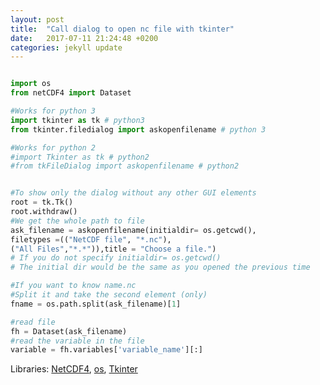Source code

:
 ```yaml
---
layout: post
title:  "Call dialog to open nc file with tkinter"
date:   2017-07-11 21:24:48 +0200
categories: jekyll update
---
```



```python

import os
from netCDF4 import Dataset

#Works for python 3
import tkinter as tk # python3
from tkinter.filedialog import askopenfilename # python 3

#Works for python 2
#import Tkinter as tk # python2
#from tkFileDialog import askopenfilename # python2 


#To show only the dialog without any other GUI elements
root = tk.Tk()
root.withdraw()
#We get the whole path to file
ask_filename = askopenfilename(initialdir= os.getcwd(),
filetypes =(("NetCDF file", "*.nc"),
("All Files","*.*")),title = "Choose a file.")
# If you do not specify initialdir= os.getcwd()
# The initial dir would be the same as you opened the previous time

#If you want to know name.nc
#Split it and take the second element (only)
fname = os.path.split(ask_filename)[1]

#read file
fh = Dataset(ask_filename)
#read the variable in the file
variable = fh.variables['variable_name'][:]

```

Libraries:  [NetCDF4][f1], [os][f2], [Tkinter][f3]


[f1]: http://unidata.github.io/netcdf4-python/
[f2]: https://docs.python.org/2/library/os.html
[f3]: https://docs.python.org/2/library/tkinter.html#
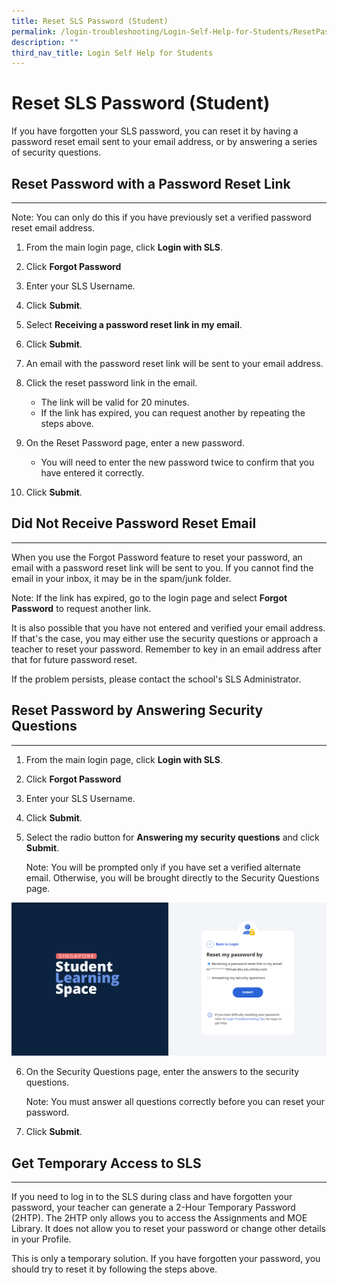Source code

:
 ```yaml
---
title: Reset SLS Password (Student)
permalink: /login-troubleshooting/Login-Self-Help-for-Students/ResetPasswordStudent/
description: ""
third_nav_title: Login Self Help for Students
---
```

Reset SLS Password (Student)
===================

 If you have forgotten your SLS password, you can reset it by having a password reset email sent to your email address, or by answering a series of security questions.

 Reset Password with a Password Reset Link
----------------------------------

---

 Note: You can only do this if you have previously set a verified password reset email address.

1. From the main login page, click **Login with SLS**.
2. Click **Forgot Password**
3. Enter your SLS Username.
4. Click **Submit**.
5. Select **Receiving a password reset link in my email**.
6. Click **Submit**.
7. An email with the password reset link will be sent to your email address.
8. Click the reset password link in the email.
    
    
    - The link will be valid for 20 minutes.
    - If the link has expired, you can request another by repeating the steps above.
9. On the Reset Password page, enter a new password.
    
     
    - You will need to enter the new password twice to confirm that you have entered it correctly.
10. Click **Submit**.
 
    
 Did Not Receive Password Reset Email
----------------------------------

---

 When you use the Forgot Password feature to reset your password, an email with a password reset link will be sent to you. If you cannot find the email in your inbox, it may be in the spam/junk folder.

 Note: If the link has expired, go to the login page and select **Forgot Password** to request another link.

 It is also possible that you have not entered and verified your email address. If that's the case, you may either use the security questions or approach a teacher to reset your password. Remember to key in an email address after that for future password reset.

If the problem persists, please contact the school's SLS Administrator.

    
 Reset Password by Answering Security Questions
----------------------------------------------

---

1. From the main login page, click **Login with SLS**.
2. Click **Forgot Password**
3. Enter your SLS Username.
4. Click **Submit**.
5. Select the radio button for **Answering my security questions** and click **Submit**.
    
     Note: You will be prompted only if you have set a verified alternate email. Otherwise, you will be brought directly to the Security Questions page.
    
![](images/Media/2Teacher/TSPStudentPwResetMethod.png)  
			
6. On the Security Questions page, enter the answers to the security questions.
    
      Note: You must answer all questions correctly before you can reset your password.
7. Click **Submit**.
 
    
 Get Temporary Access to SLS
---------------------------

---

 If you need to log in to the SLS during class and have forgotten your password, your teacher can generate a 2-Hour Temporary Password (2HTP). The 2HTP only allows you to access the Assignments and MOE Library. It does not allow you to reset your password or change other details in your Profile.

 This is only a temporary solution. If you have forgotten your password, you should try to reset it by following the steps above.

● ● ●

ABOUT THIS TASK: An exact copy of all the records, free of pictures, is the expected answer.

RESULT FOR THIS EXERCISE:
Source code

:
 ```yaml
---
layout: post
title:  "Call dialog to open nc file with tkinter"
date:   2017-07-11 21:24:48 +0200
categories: jekyll update
---
```



```python

import os
from netCDF4 import Dataset

#Works for python 3
import tkinter as tk # python3
from tkinter.filedialog import askopenfilename # python 3

#Works for python 2
#import Tkinter as tk # python2
#from tkFileDialog import askopenfilename # python2 


#To show only the dialog without any other GUI elements
root = tk.Tk()
root.withdraw()
#We get the whole path to file
ask_filename = askopenfilename(initialdir= os.getcwd(),
filetypes =(("NetCDF file", "*.nc"),
("All Files","*.*")),title = "Choose a file.")
# If you do not specify initialdir= os.getcwd()
# The initial dir would be the same as you opened the previous time

#If you want to know name.nc
#Split it and take the second element (only)
fname = os.path.split(ask_filename)[1]

#read file
fh = Dataset(ask_filename)
#read the variable in the file
variable = fh.variables['variable_name'][:]

```

Libraries:  [NetCDF4][f1], [os][f2], [Tkinter][f3]


[f1]: http://unidata.github.io/netcdf4-python/
[f2]: https://docs.python.org/2/library/os.html
[f3]: https://docs.python.org/2/library/tkinter.html#
Source code

:
 ```yaml
---
title: Reset SLS Password (Student)
permalink: /login-troubleshooting/Login-Self-Help-for-Students/ResetPasswordStudent/
description: ""
third_nav_title: Login Self Help for Students
---
```

Reset SLS Password (Student)
===================

 If you have forgotten your SLS password, you can reset it by having a password reset email sent to your email address, or by answering a series of security questions.

 Reset Password with a Password Reset Link
----------------------------------

---

 Note: You can only do this if you have previously set a verified password reset email address.

1. From the main login page, click **Login with SLS**.
2. Click **Forgot Password**
3. Enter your SLS Username.
4. Click **Submit**.
5. Select **Receiving a password reset link in my email**.
6. Click **Submit**.
7. An email with the password reset link will be sent to your email address.
8. Click the reset password link in the email.
    
    
    - The link will be valid for 20 minutes.
    - If the link has expired, you can request another by repeating the steps above.
9. On the Reset Password page, enter a new password.
    
     
    - You will need to enter the new password twice to confirm that you have entered it correctly.
10. Click **Submit**.
 
    
 Did Not Receive Password Reset Email
----------------------------------

---

 When you use the Forgot Password feature to reset your password, an email with a password reset link will be sent to you. If you cannot find the email in your inbox, it may be in the spam/junk folder.

 Note: If the link has expired, go to the login page and select **Forgot Password** to request another link.

 It is also possible that you have not entered and verified your email address. If that's the case, you may either use the security questions or approach a teacher to reset your password. Remember to key in an email address after that for future password reset.

If the problem persists, please contact the school's SLS Administrator.

    
 Reset Password by Answering Security Questions
----------------------------------------------

---

1. From the main login page, click **Login with SLS**.
2. Click **Forgot Password**
3. Enter your SLS Username.
4. Click **Submit**.
5. Select the radio button for **Answering my security questions** and click **Submit**.
    
     Note: You will be prompted only if you have set a verified alternate email. Otherwise, you will be brought directly to the Security Questions page.
    
![](images/Media/2Teacher/TSPStudentPwResetMethod.png)  
			
6. On the Security Questions page, enter the answers to the security questions.
    
      Note: You must answer all questions correctly before you can reset your password.
7. Click **Submit**.
 
    
 Get Temporary Access to SLS
---------------------------

---

 If you need to log in to the SLS during class and have forgotten your password, your teacher can generate a 2-Hour Temporary Password (2HTP). The 2HTP only allows you to access the Assignments and MOE Library. It does not allow you to reset your password or change other details in your Profile.

 This is only a temporary solution. If you have forgotten your password, you should try to reset it by following the steps above.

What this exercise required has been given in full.